The current carbon trading system is the EU Emissions Trading System ("EU ETS") which has been in place since 2005. In that time, the price of carbon under the EU ETS has fluctuated dramatically, particularly in the early phases, making it hard to factor carbon costs into an investment case. A large part of the power generation industry in the UK is subject to this cap-and-trade system with 98% of emissions associated with UK electricity generation being covered by the EU ETS. The EU ETS has created a market in carbon where EU carbon allowances (EUAs) can be traded. From 2013, the EU ETS emissions cap will tighten each year, which should put upward pressure on carbon price. Despite this, the government believes that more certainty about the carbon price is required and that "there is a strong rationale for complementary measures to the EU ETS so as to provide greater certainty".

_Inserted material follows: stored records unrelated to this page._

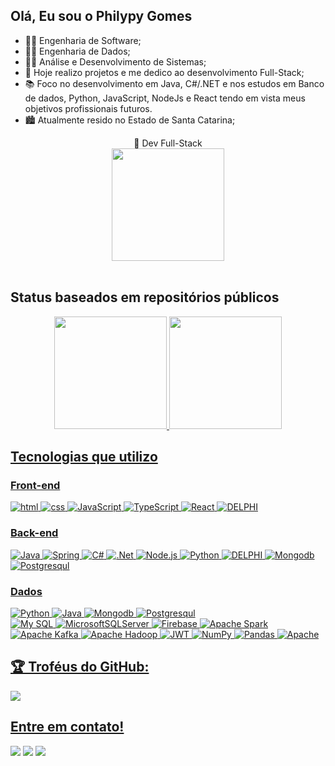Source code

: ## Olá, Eu sou o Philypy Gomes

- 👨‍🏫 Engenharia de Software;
- 👨‍🏫 Engenharia de Dados;
- 👨‍🏫 Análise e Desenvolvimento de Sistemas;
- 🔭 Hoje realizo projetos e me dedico ao desenvolvimento Full-Stack;
- 📚 Foco no desenvolvimento em Java, C#/.NET e nos estudos em Banco de dados, Python, JavaScript, NodeJs e React tendo em vista meus objetivos profissionais futuros.
- 🏙  Atualmente resido no Estado de Santa Catarina;


<div align="center">
  🍃 Dev Full-Stack
  <br>
  <img height="180em" src='https://data.whicdn.com/images/54406285/original.gif'>
</div> 
<br>
<h2> Status baseados em repositórios públicos </h2>
<div align="center">
  <a href="https://github.com/philypy-cg">
  <img height="180em" src="https://github-readme-stats.vercel.app/api?username=philypy-cg&show_icons=true&theme=tokyonight&include_all_commits=true&count_private=true"/>
  <img height="180em" src="https://github-readme-stats.vercel.app/api/top-langs/?username=philypy-cg&layout=compact&langs_count=7&theme=tokyonight"/>
</div>

<h2> Tecnologias que utilizo </h2>

### Front-end
![html](https://img.shields.io/badge/HTML5-E34F26?style=for-the-badge&logo=html5&logoColor=white)
![css](https://img.shields.io/badge/CSS3-1572B6?style=for-the-badge&logo=css3&logoColor=white)
![JavaScript](https://img.shields.io/badge/JavaScript-F7DF1E?style=for-the-badge&logo=JavaScript&logoColor=black)
![TypeScript](https://img.shields.io/badge/TypeScript-007ACC?style=for-the-badge&logo=typescript&logoColor=whit)
![React](https://img.shields.io/badge/React-61DAFB?style=for-the-badge&logo=React&logoColor=black)
![DELPHI](https://img.shields.io/badge/Delphi_RAD_Studio-B22222?style=for-the-badge&logo=delphi&logoColor=white)


### Back-end
![Java](https://img.shields.io/badge/Java-ED8B00?style=for-the-badge&logo=java&logoColor=white)
![Spring](https://img.shields.io/badge/Spring-6DB33F?style=for-the-badge&logo=spring&logoColor=white) 
![C#](https://img.shields.io/badge/C%23-239120?style=for-the-badge&logo=c-sharp&logoColor=white)
![.Net](https://img.shields.io/badge/.NET-5C2D91?style=for-the-badge&logo=.net&logoColor=white)
![Node.js](https://img.shields.io/badge/Node.js-339933?style=for-the-badge&logo=Node.js&logoColor=black)
![Python](https://img.shields.io/badge/Python-3776AB?style=for-the-badge&logo=python&logoColor=white)
![DELPHI](https://img.shields.io/badge/Delphi_RAD_Studio-B22222?style=for-the-badge&logo=delphi&logoColor=white)
![Mongodb](https://img.shields.io/badge/MongoDB-4EA94B?style=for-the-badge&logo=mongodb&logoColor=white)
![Postgresqul](https://img.shields.io/badge/PostgreSQL-316192?style=for-the-badge&logo=postgresql&logoColor=white)


### Dados
![Python](https://img.shields.io/badge/Python-3776AB?style=for-the-badge&logo=python&logoColor=white)
![Java](https://img.shields.io/badge/Java-ED8B00?style=for-the-badge&logo=java&logoColor=white)
![Mongodb](https://img.shields.io/badge/MongoDB-4EA94B?style=for-the-badge&logo=mongodb&logoColor=white)
![Postgresqul](https://img.shields.io/badge/PostgreSQL-316192?style=for-the-badge&logo=postgresql&logoColor=white)  
![My SQL](https://img.shields.io/badge/MySQL-00000F?style=for-the-badge&logo=mysql&logoColor=white)
![MicrosoftSQLServer](https://img.shields.io/badge/Microsoft%20SQL%20Server-CC2927?style=for-the-badge&logo=microsoft%20sql%20server&logoColor=white)
![Firebase](https://img.shields.io/badge/firebase-a08021?style=for-the-badge&logo=firebase&logoColor=ffcd34)
![Apache Spark](https://img.shields.io/badge/Apache%20Spark-FDEE21?style=flat-square&logo=apachespark&logoColor=black)
![Apache Kafka](https://img.shields.io/badge/Apache%20Kafka-000?style=for-the-badge&logo=apachekafka)
![Apache Hadoop](https://img.shields.io/badge/Apache%20Hadoop-66CCFF?style=for-the-badge&logo=apachehadoop&logoColor=black)
![JWT](https://img.shields.io/badge/JWT-black?style=for-the-badge&logo=JSON%20web%20tokens)
![NumPy](https://img.shields.io/badge/numpy-%23013243.svg?style=for-the-badge&logo=numpy&logoColor=white)
![Pandas](https://img.shields.io/badge/pandas-%23150458.svg?style=for-the-badge&logo=pandas&logoColor=white)
![Apache](https://img.shields.io/badge/apache-%23D42029.svg?style=for-the-badge&logo=apache&logoColor=white)
 
## 🏆 Troféus do GitHub:
![](https://github-profile-trophy.vercel.app/?username=philypy-cg&theme=radical&no-frame=false&no-bg=false&margin-w=4)

  ##
<h2> Entre em contato! </h2>
<div> 
 <a href="https://discord.com/channels/980504954135511040" target="_blank"><img src="https://img.shields.io/badge/Discord-7289DA?style=for-the-badge&logo=discord&logoColor=white" target="_blank"></a> 
  <a href = "mailto:phcg.dev@gmail.com"><img src="https://img.shields.io/badge/-Gmail-%23333?style=for-the-badge&logo=gmail&logoColor=white" target="_blank"></a>
  <a href="https://www.linkedin.com/in/philypy-gomes/" target="_blank"><img src="https://img.shields.io/badge/-LinkedIn-%230077B5?style=for-the-badge&logo=linkedin&logoColor=white" target="_blank"></a> 
  
</div>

On that basis, a carbon price support mechanism will be introduced from 1 April 2013. It will be achieved by removing existing Climate Change Levy exemptions relating to fossil fuels used in UK electricity generation and by reducing the amount of fuel duty that can be reclaimed when oil is used to generate electricity. The tax rates ("carbon price support rates") will take into account the average carbon content of the fuel in question. The Government's preferred option is to introduce the carbon price support rates at a different level from the main CCL rates.

Three illustrative carbon price scenarios are set out in the Government's Consultation Paper. In two of these, the amount of carbon price support starts at £1/tCO2, whilst in the third it starts at £3/tCO2 – in each case, on top of the prevailing EU ETS price. This support rises to target a combined carbon price (support plus EU ETS) of, respectively, £20/tCO2, £30/tCO2 and £40/tCO2 in 2020 rising, in each case, to £70/tCO2 in 2030. These figures contrast with the price of carbon in the last 12 months, which has fluctuated between £10 and £14/tCO2. Final decisions on the carbon price support, including the initial levels, will be announced during the March 2011 Budget. In the meantime, the Consultation Paper states that the Government would "welcome views on the appropriate level of the carbon price over the long term".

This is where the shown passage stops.